Llegamos al zoo un par de horas antes del cierre y pronto nos aburrimos de fingir, de deambular entre las familias y las delegaciones de escolares, què tormento. Así que nos metimos rápidamente dentro de unos contenedores de basura y esperamos que cayera la noche, que cayera rápido y profunda.
No había luna y deslizarnos entre los senderos del recinto fue pan comido con los gritos histéricos de los animales camuflando nuestros apurados pasos. Después de eso, todo fue muy rápido y sólo tengo breves recuerdos. El primero de ellos es la sonrisa de Dr. Stop en su cara manchada de basura, mientras me miraba con la pistola tranquilizante apuntando al cuerpo del tigre. Luego vino un sonido apagado, el desplome del bruto y mis manos trémulas maniobrando con las ganzúas en las cerraduras.
Si bien cada uno tenía bisturís en sus manos, dejé a mi partner el privilegio de cercenar a la bestia.

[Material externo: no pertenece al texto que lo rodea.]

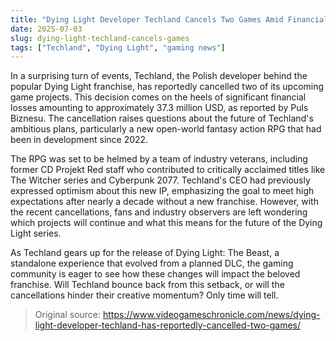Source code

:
 ```yaml
---
title: "Dying Light Developer Techland Cancels Two Games Amid Financial Losses"
date: 2025-07-03
slug: dying-light-techland-cancels-games
tags: ["Techland", "Dying Light", "gaming news"]
---
```


In a surprising turn of events, Techland, the Polish developer behind the popular Dying Light franchise, has reportedly cancelled two of its upcoming game projects. This decision comes on the heels of significant financial losses amounting to approximately 37.3 million USD, as reported by Puls Biznesu. The cancellation raises questions about the future of Techland's ambitious plans, particularly a new open-world fantasy action RPG that had been in development since 2022.

The RPG was set to be helmed by a team of industry veterans, including former CD Projekt Red staff who contributed to critically acclaimed titles like The Witcher series and Cyberpunk 2077. Techland's CEO had previously expressed optimism about this new IP, emphasizing the goal to meet high expectations after nearly a decade without a new franchise. However, with the recent cancellations, fans and industry observers are left wondering which projects will continue and what this means for the future of the Dying Light series.

As Techland gears up for the release of Dying Light: The Beast, a standalone experience that evolved from a planned DLC, the gaming community is eager to see how these changes will impact the beloved franchise. Will Techland bounce back from this setback, or will the cancellations hinder their creative momentum? Only time will tell.
> Original source: https://www.videogameschronicle.com/news/dying-light-developer-techland-has-reportedly-cancelled-two-games/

Pero algo falló, antes de dormirse, el maldito animal al sentir el frío corte metálico sobre su cabeza se incorporó en toda su magnitud, en cinco segundos mató a mi único amigo, antes de caer nuevamente y perder el conocimiento por completo. Seguramente a Stop le pasó por tacaño, quería ese anestésico para sí mismo, siempre quería más y ahora no lo puedo culpar. ¡Ahora qué importa!
Juro que Dr. Stop todavía estaba sonriendo en el suelo con la mitad de su cuello destrozado, dándome a entender su último deseo. Entonces caí en cuenta, que jamás tendría otra oportunidad semejante y sin pensarlo dos veces abrí la cabeza de mi amigo, rompí el único juramento, la única ley que hasta entonces me salvaba de la completa locura y extraje su órgano. Lo sostuve en lo alto antes de engullirlo, como los peces que les dan a las focas y tragué, tragué y tragué.
Lo que pasó después fue bello y desolado, pero no quiero prostituir con palabras la emoción, el estallido de mi conciencia vulgar y divina que se produjo a los pocos minutos.
No, sería ultrajar la memoria de mi amigo, así como narrar el despertar del tigre y el brillo de sus ojos, mientras terminaba de devorar sus restos. Ni tampoco podría describir los gritos de las aves que desgarraron la tenue luz del amanecer. O siquiera contar la llegada de los guardias y la idiota estupefacción que se generalizó como un reguero de pólvora encendido. Pero de todos modos, aunque no lo pueda narrar, hasta el día de hoy pienso en eso. Y quizás es en lo único que pienso.